Data shown Start Marker

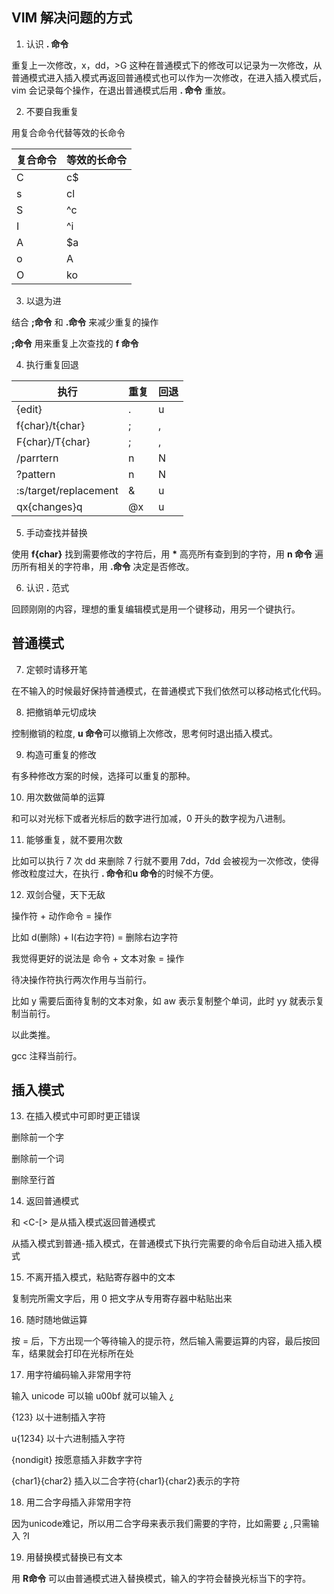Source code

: ## VIM 解决问题的方式

1. 认识 **. 命令**

重复上一次修改，x，dd，>G 这种在普通模式下的修改可以记录为一次修改，从普通模式进入插入模式再返回普通模式也可以作为一次修改，在进入插入模式后，vim 会记录每个操作，在退出普通模式后用 **. 命令** 重放。

2. 不要自我重复

用复合命令代替等效的长命令

| 复合命令 | 等效的长命令 |
| -------- | ------------ |
| C        | c$           |
| s        | cl           |
| S        | ^c           |
| I        | ^i           |
| A        | $a           |
| o        | A<CR>        |
| O        | ko           |

3. 以退为进

结合 **;命令** 和 **.命令** 来减少重复的操作

**;命令** 用来重复上次查找的 **f 命令**

4. 执行重复回退

| 执行                  | 重复 | 回退 |
| --------------------- | ---- | ---- |
| {edit}                | .    | u    |
| f{char}/t{char}       | ;    | ,    |
| F{char}/T{char}       | ;    | ,    |
| /parrtern<CR>         | n    | N    |
| ?pattern<CR>          | n    | N    |
| :s/target/replacement | &    | u    |
| qx{changes}q          | @x   | u    |

5. 手动查找并替换

使用 **f{char}** 找到需要修改的字符后，用 **\*** 高亮所有查到到的字符，用 **n 命令** 遍历所有相关的字符串，用 **.命令** 决定是否修改。

6. 认识 **.** 范式

回顾刚刚的内容，理想的重复编辑模式是用一个键移动，用另一个键执行。

## 普通模式

7. 定顿时请移开笔

在不输入的时候最好保持普通模式，在普通模式下我们依然可以移动格式化代码。

8. 把撤销单元切成块

控制撤销的粒度, **u 命令**可以撤销上次修改，思考何时退出插入模式。

9. 构造可重复的修改

有多种修改方案的时候，选择可以重复的那种。

10. 用次数做简单的运算

<C-a>和<C-x>可以对光标下或者光标后的数字进行加减，0 开头的数字视为八进制。

11. 能够重复，就不要用次数

比如可以执行 7 次 dd 来删除 7 行就不要用 7dd，7dd 会被视为一次修改，使得修改粒度过大，在执行 **. 命令**和**u 命令**的时候不方便。

12. 双剑合璧，天下无敌

操作符 + 动作命令 = 操作

比如 d(删除) + l(右边字符) = 删除右边字符

我觉得更好的说法是 命令 + 文本对象 = 操作

待决操作符执行两次作用与当前行。

比如 y 需要后面待复制的文本对象，如 aw 表示复制整个单词，此时 yy 就表示复制当前行。

以此类推。

gcc 注释当前行。

## 插入模式

13. 在插入模式中可即时更正错误

<C-h> 删除前一个字

<C-w> 删除前一个词

<C-u> 删除至行首

14. 返回普通模式

<Esc> 和 <C-[> 是从插入模式返回普通模式

<C-o> 从插入模式到普通-插入模式，在普通模式下执行完需要的命令后自动进入插入模式

15. 不离开插入模式，粘贴寄存器中的文本

复制完所需文字后，用 <C-r>0 把文字从专用寄存器中粘贴出来

16. 随时随地做运算

按 <C-r>= 后，下方出现一个等待输入的提示符，然后输入需要运算的内容，最后按回车，结果就会打印在光标所在处

17. 用字符编码输入非常用字符

输入 unicode 可以输 <C-v>u00bf 就可以输入 ¿

<C-v>{123} 以十进制插入字符

<C-v>u{1234} 以十六进制插入字符

<C-v>{nondigit} 按愿意插入非数字字符

<C-k>{char1}{char2} 插入以二合字符{char1}{char2}表示的字符

18. 用二合字母插入非常用字符 

因为unicode难记，所以用二合字母来表示我们需要的字符，比如需要 ¿ ,只需输入 <C-k>?I

19. 用替换模式替换已有文本

用 **R命令** 可以由普通模式进入替换模式，输入的字符会替换光标当下的字符。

Data shown End Marker

Exercise:
From the first line to the last, set down the records exactly, leaving out images.

Solution to the problem:
Source code

: ## VIM 解决问题的方式

1. 认识 **. 命令**

重复上一次修改，x，dd，>G 这种在普通模式下的修改可以记录为一次修改，从普通模式进入插入模式再返回普通模式也可以作为一次修改，在进入插入模式后，vim 会记录每个操作，在退出普通模式后用 **. 命令** 重放。

2. 不要自我重复

用复合命令代替等效的长命令

| 复合命令 | 等效的长命令 |
| -------- | ------------ |
| C        | c$           |
| s        | cl           |
| S        | ^c           |
| I        | ^i           |
| A        | $a           |
| o        | A<CR>        |
| O        | ko           |

3. 以退为进

结合 **;命令** 和 **.命令** 来减少重复的操作

**;命令** 用来重复上次查找的 **f 命令**

4. 执行重复回退

| 执行                  | 重复 | 回退 |
| --------------------- | ---- | ---- |
| {edit}                | .    | u    |
| f{char}/t{char}       | ;    | ,    |
| F{char}/T{char}       | ;    | ,    |
| /parrtern<CR>         | n    | N    |
| ?pattern<CR>          | n    | N    |
| :s/target/replacement | &    | u    |
| qx{changes}q          | @x   | u    |

5. 手动查找并替换

使用 **f{char}** 找到需要修改的字符后，用 **\*** 高亮所有查到到的字符，用 **n 命令** 遍历所有相关的字符串，用 **.命令** 决定是否修改。

6. 认识 **.** 范式

回顾刚刚的内容，理想的重复编辑模式是用一个键移动，用另一个键执行。

## 普通模式

7. 定顿时请移开笔

在不输入的时候最好保持普通模式，在普通模式下我们依然可以移动格式化代码。

8. 把撤销单元切成块

控制撤销的粒度, **u 命令**可以撤销上次修改，思考何时退出插入模式。

9. 构造可重复的修改

有多种修改方案的时候，选择可以重复的那种。

10. 用次数做简单的运算

<C-a>和<C-x>可以对光标下或者光标后的数字进行加减，0 开头的数字视为八进制。

11. 能够重复，就不要用次数

比如可以执行 7 次 dd 来删除 7 行就不要用 7dd，7dd 会被视为一次修改，使得修改粒度过大，在执行 **. 命令**和**u 命令**的时候不方便。

12. 双剑合璧，天下无敌

操作符 + 动作命令 = 操作

比如 d(删除) + l(右边字符) = 删除右边字符

我觉得更好的说法是 命令 + 文本对象 = 操作

待决操作符执行两次作用与当前行。

比如 y 需要后面待复制的文本对象，如 aw 表示复制整个单词，此时 yy 就表示复制当前行。

以此类推。

gcc 注释当前行。

## 插入模式

13. 在插入模式中可即时更正错误

<C-h> 删除前一个字

<C-w> 删除前一个词

<C-u> 删除至行首

14. 返回普通模式

<Esc> 和 <C-[> 是从插入模式返回普通模式

<C-o> 从插入模式到普通-插入模式，在普通模式下执行完需要的命令后自动进入插入模式

15. 不离开插入模式，粘贴寄存器中的文本

复制完所需文字后，用 <C-r>0 把文字从专用寄存器中粘贴出来

16. 随时随地做运算

按 <C-r>= 后，下方出现一个等待输入的提示符，然后输入需要运算的内容，最后按回车，结果就会打印在光标所在处

17. 用字符编码输入非常用字符

输入 unicode 可以输 <C-v>u00bf 就可以输入 ¿

<C-v>{123} 以十进制插入字符

<C-v>u{1234} 以十六进制插入字符

<C-v>{nondigit} 按愿意插入非数字字符

<C-k>{char1}{char2} 插入以二合字符{char1}{char2}表示的字符

18. 用二合字母插入非常用字符 

因为unicode难记，所以用二合字母来表示我们需要的字符，比如需要 ¿ ,只需输入 <C-k>?I

19. 用替换模式替换已有文本

用 **R命令** 可以由普通模式进入替换模式，输入的字符会替换光标当下的字符。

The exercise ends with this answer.